((

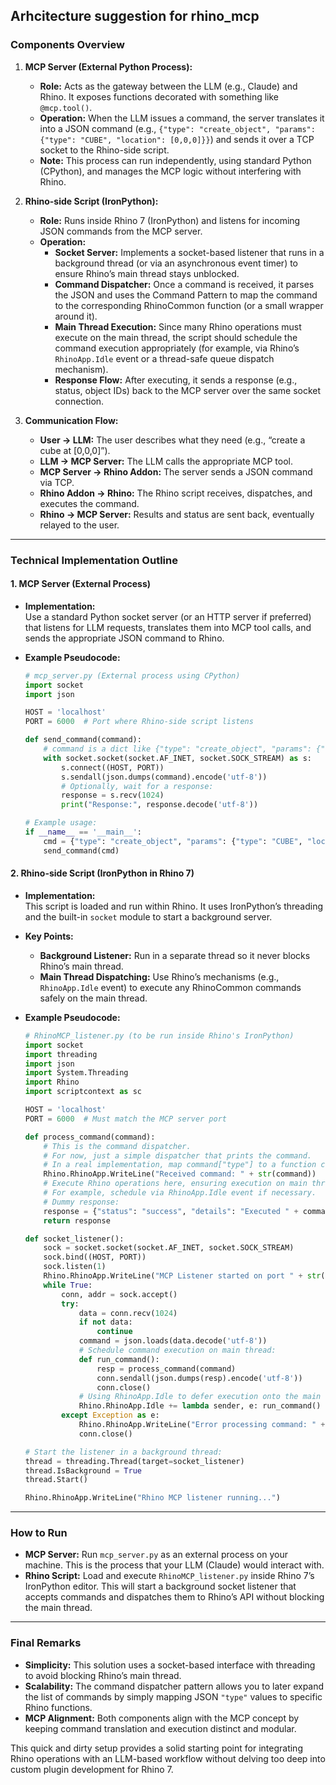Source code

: Arhcitecture suggestion for rhino_mcp
---

### Components Overview

1. **MCP Server (External Python Process):**  
   - **Role:** Acts as the gateway between the LLM (e.g., Claude) and Rhino. It exposes functions decorated with something like `@mcp.tool()`.  
   - **Operation:** When the LLM issues a command, the server translates it into a JSON command (e.g., `{"type": "create_object", "params": {"type": "CUBE", "location": [0,0,0]}}`) and sends it over a TCP socket to the Rhino-side script.
   - **Note:** This process can run independently, using standard Python (CPython), and manages the MCP logic without interfering with Rhino.

2. **Rhino-side Script (IronPython):**  
   - **Role:** Runs inside Rhino 7 (IronPython) and listens for incoming JSON commands from the MCP server.  
   - **Operation:**  
     - **Socket Server:** Implements a socket-based listener that runs in a background thread (or via an asynchronous event timer) to ensure Rhino’s main thread stays unblocked.  
     - **Command Dispatcher:** Once a command is received, it parses the JSON and uses the Command Pattern to map the command to the corresponding RhinoCommon function (or a small wrapper around it).  
     - **Main Thread Execution:** Since many Rhino operations must execute on the main thread, the script should schedule the command execution appropriately (for example, via Rhino’s `RhinoApp.Idle` event or a thread-safe queue dispatch mechanism).
     - **Response Flow:** After executing, it sends a response (e.g., status, object IDs) back to the MCP server over the same socket connection.

3. **Communication Flow:**  
   - **User → LLM:** The user describes what they need (e.g., “create a cube at [0,0,0]”).  
   - **LLM → MCP Server:** The LLM calls the appropriate MCP tool.  
   - **MCP Server → Rhino Addon:** The server sends a JSON command via TCP.  
   - **Rhino Addon → Rhino:** The Rhino script receives, dispatches, and executes the command.  
   - **Rhino → MCP Server:** Results and status are sent back, eventually relayed to the user.

---

### Technical Implementation Outline

#### 1. MCP Server (External Process)

- **Implementation:**  
  Use a standard Python socket server (or an HTTP server if preferred) that listens for LLM requests, translates them into MCP tool calls, and sends the appropriate JSON command to Rhino.  
- **Example Pseudocode:**

  ```python
  # mcp_server.py (External process using CPython)
  import socket
  import json

  HOST = 'localhost'
  PORT = 6000  # Port where Rhino-side script listens

  def send_command(command):
      # command is a dict like {"type": "create_object", "params": {"type": "CUBE", "location": [0,0,0]}}
      with socket.socket(socket.AF_INET, socket.SOCK_STREAM) as s:
          s.connect((HOST, PORT))
          s.sendall(json.dumps(command).encode('utf-8'))
          # Optionally, wait for a response:
          response = s.recv(1024)
          print("Response:", response.decode('utf-8'))

  # Example usage:
  if __name__ == '__main__':
      cmd = {"type": "create_object", "params": {"type": "CUBE", "location": [0, 0, 0]}}
      send_command(cmd)
  ```

#### 2. Rhino-side Script (IronPython in Rhino 7)

- **Implementation:**  
  This script is loaded and run within Rhino. It uses IronPython’s threading and the built-in `socket` module to start a background server.  
- **Key Points:**  
  - **Background Listener:** Run in a separate thread so it never blocks Rhino’s main thread.  
  - **Main Thread Dispatching:** Use Rhino’s mechanisms (e.g., `RhinoApp.Idle` event) to execute any RhinoCommon commands safely on the main thread.
- **Example Pseudocode:**

  ```python
  # RhinoMCP_listener.py (to be run inside Rhino's IronPython)
  import socket
  import threading
  import json
  import System.Threading
  import Rhino
  import scriptcontext as sc

  HOST = 'localhost'
  PORT = 6000  # Must match the MCP server port

  def process_command(command):
      # This is the command dispatcher.
      # For now, just a simple dispatcher that prints the command.
      # In a real implementation, map command["type"] to a function call.
      Rhino.RhinoApp.WriteLine("Received command: " + str(command))
      # Execute Rhino operations here, ensuring execution on main thread if needed.
      # For example, schedule via RhinoApp.Idle event if necessary.
      # Dummy response:
      response = {"status": "success", "details": "Executed " + command["type"]}
      return response

  def socket_listener():
      sock = socket.socket(socket.AF_INET, socket.SOCK_STREAM)
      sock.bind((HOST, PORT))
      sock.listen(1)
      Rhino.RhinoApp.WriteLine("MCP Listener started on port " + str(PORT))
      while True:
          conn, addr = sock.accept()
          try:
              data = conn.recv(1024)
              if not data:
                  continue
              command = json.loads(data.decode('utf-8'))
              # Schedule command execution on main thread:
              def run_command():
                  resp = process_command(command)
                  conn.sendall(json.dumps(resp).encode('utf-8'))
                  conn.close()
              # Using RhinoApp.Idle to defer execution onto the main thread
              Rhino.RhinoApp.Idle += lambda sender, e: run_command()
          except Exception as e:
              Rhino.RhinoApp.WriteLine("Error processing command: " + str(e))
              conn.close()

  # Start the listener in a background thread:
  thread = threading.Thread(target=socket_listener)
  thread.IsBackground = True
  thread.Start()

  Rhino.RhinoApp.WriteLine("Rhino MCP listener running...")
  ```

---

### How to Run

- **MCP Server:** Run `mcp_server.py` as an external process on your machine. This is the process that your LLM (Claude) would interact with.  
- **Rhino Script:** Load and execute `RhinoMCP_listener.py` inside Rhino 7’s IronPython editor. This will start a background socket listener that accepts commands and dispatches them to Rhino’s API without blocking the main thread.

---

### Final Remarks

- **Simplicity:** This solution uses a socket-based interface with threading to avoid blocking Rhino’s main thread.  
- **Scalability:** The command dispatcher pattern allows you to later expand the list of commands by simply mapping JSON `"type"` values to specific Rhino functions.  
- **MCP Alignment:** Both components align with the MCP concept by keeping command translation and execution distinct and modular.

This quick and dirty setup provides a solid starting point for integrating Rhino operations with an LLM-based workflow without delving too deep into custom plugin development for Rhino 7.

))

▶ **BRIEF**: Output the listing exactly. Leave out any image.

▶ **TASK SOLUTION**:
Source code

: Arhcitecture suggestion for rhino_mcp
---

### Components Overview

1. **MCP Server (External Python Process):**  
   - **Role:** Acts as the gateway between the LLM (e.g., Claude) and Rhino. It exposes functions decorated with something like `@mcp.tool()`.  
   - **Operation:** When the LLM issues a command, the server translates it into a JSON command (e.g., `{"type": "create_object", "params": {"type": "CUBE", "location": [0,0,0]}}`) and sends it over a TCP socket to the Rhino-side script.
   - **Note:** This process can run independently, using standard Python (CPython), and manages the MCP logic without interfering with Rhino.

2. **Rhino-side Script (IronPython):**  
   - **Role:** Runs inside Rhino 7 (IronPython) and listens for incoming JSON commands from the MCP server.  
   - **Operation:**  
     - **Socket Server:** Implements a socket-based listener that runs in a background thread (or via an asynchronous event timer) to ensure Rhino’s main thread stays unblocked.  
     - **Command Dispatcher:** Once a command is received, it parses the JSON and uses the Command Pattern to map the command to the corresponding RhinoCommon function (or a small wrapper around it).  
     - **Main Thread Execution:** Since many Rhino operations must execute on the main thread, the script should schedule the command execution appropriately (for example, via Rhino’s `RhinoApp.Idle` event or a thread-safe queue dispatch mechanism).
     - **Response Flow:** After executing, it sends a response (e.g., status, object IDs) back to the MCP server over the same socket connection.

3. **Communication Flow:**  
   - **User → LLM:** The user describes what they need (e.g., “create a cube at [0,0,0]”).  
   - **LLM → MCP Server:** The LLM calls the appropriate MCP tool.  
   - **MCP Server → Rhino Addon:** The server sends a JSON command via TCP.  
   - **Rhino Addon → Rhino:** The Rhino script receives, dispatches, and executes the command.  
   - **Rhino → MCP Server:** Results and status are sent back, eventually relayed to the user.

---

### Technical Implementation Outline

#### 1. MCP Server (External Process)

- **Implementation:**  
  Use a standard Python socket server (or an HTTP server if preferred) that listens for LLM requests, translates them into MCP tool calls, and sends the appropriate JSON command to Rhino.  
- **Example Pseudocode:**

  ```python
  # mcp_server.py (External process using CPython)
  import socket
  import json

  HOST = 'localhost'
  PORT = 6000  # Port where Rhino-side script listens

  def send_command(command):
      # command is a dict like {"type": "create_object", "params": {"type": "CUBE", "location": [0,0,0]}}
      with socket.socket(socket.AF_INET, socket.SOCK_STREAM) as s:
          s.connect((HOST, PORT))
          s.sendall(json.dumps(command).encode('utf-8'))
          # Optionally, wait for a response:
          response = s.recv(1024)
          print("Response:", response.decode('utf-8'))

  # Example usage:
  if __name__ == '__main__':
      cmd = {"type": "create_object", "params": {"type": "CUBE", "location": [0, 0, 0]}}
      send_command(cmd)
  ```

#### 2. Rhino-side Script (IronPython in Rhino 7)

- **Implementation:**  
  This script is loaded and run within Rhino. It uses IronPython’s threading and the built-in `socket` module to start a background server.  
- **Key Points:**  
  - **Background Listener:** Run in a separate thread so it never blocks Rhino’s main thread.  
  - **Main Thread Dispatching:** Use Rhino’s mechanisms (e.g., `RhinoApp.Idle` event) to execute any RhinoCommon commands safely on the main thread.
- **Example Pseudocode:**

  ```python
  # RhinoMCP_listener.py (to be run inside Rhino's IronPython)
  import socket
  import threading
  import json
  import System.Threading
  import Rhino
  import scriptcontext as sc

  HOST = 'localhost'
  PORT = 6000  # Must match the MCP server port

  def process_command(command):
      # This is the command dispatcher.
      # For now, just a simple dispatcher that prints the command.
      # In a real implementation, map command["type"] to a function call.
      Rhino.RhinoApp.WriteLine("Received command: " + str(command))
      # Execute Rhino operations here, ensuring execution on main thread if needed.
      # For example, schedule via RhinoApp.Idle event if necessary.
      # Dummy response:
      response = {"status": "success", "details": "Executed " + command["type"]}
      return response

  def socket_listener():
      sock = socket.socket(socket.AF_INET, socket.SOCK_STREAM)
      sock.bind((HOST, PORT))
      sock.listen(1)
      Rhino.RhinoApp.WriteLine("MCP Listener started on port " + str(PORT))
      while True:
          conn, addr = sock.accept()
          try:
              data = conn.recv(1024)
              if not data:
                  continue
              command = json.loads(data.decode('utf-8'))
              # Schedule command execution on main thread:
              def run_command():
                  resp = process_command(command)
                  conn.sendall(json.dumps(resp).encode('utf-8'))
                  conn.close()
              # Using RhinoApp.Idle to defer execution onto the main thread
              Rhino.RhinoApp.Idle += lambda sender, e: run_command()
          except Exception as e:
              Rhino.RhinoApp.WriteLine("Error processing command: " + str(e))
              conn.close()

  # Start the listener in a background thread:
  thread = threading.Thread(target=socket_listener)
  thread.IsBackground = True
  thread.Start()

  Rhino.RhinoApp.WriteLine("Rhino MCP listener running...")
  ```

---

### How to Run

- **MCP Server:** Run `mcp_server.py` as an external process on your machine. This is the process that your LLM (Claude) would interact with.  
- **Rhino Script:** Load and execute `RhinoMCP_listener.py` inside Rhino 7’s IronPython editor. This will start a background socket listener that accepts commands and dispatches them to Rhino’s API without blocking the main thread.

---

### Final Remarks

- **Simplicity:** This solution uses a socket-based interface with threading to avoid blocking Rhino’s main thread.  
- **Scalability:** The command dispatcher pattern allows you to later expand the list of commands by simply mapping JSON `"type"` values to specific Rhino functions.  
- **MCP Alignment:** Both components align with the MCP concept by keeping command translation and execution distinct and modular.

This quick and dirty setup provides a solid starting point for integrating Rhino operations with an LLM-based workflow without delving too deep into custom plugin development for Rhino 7.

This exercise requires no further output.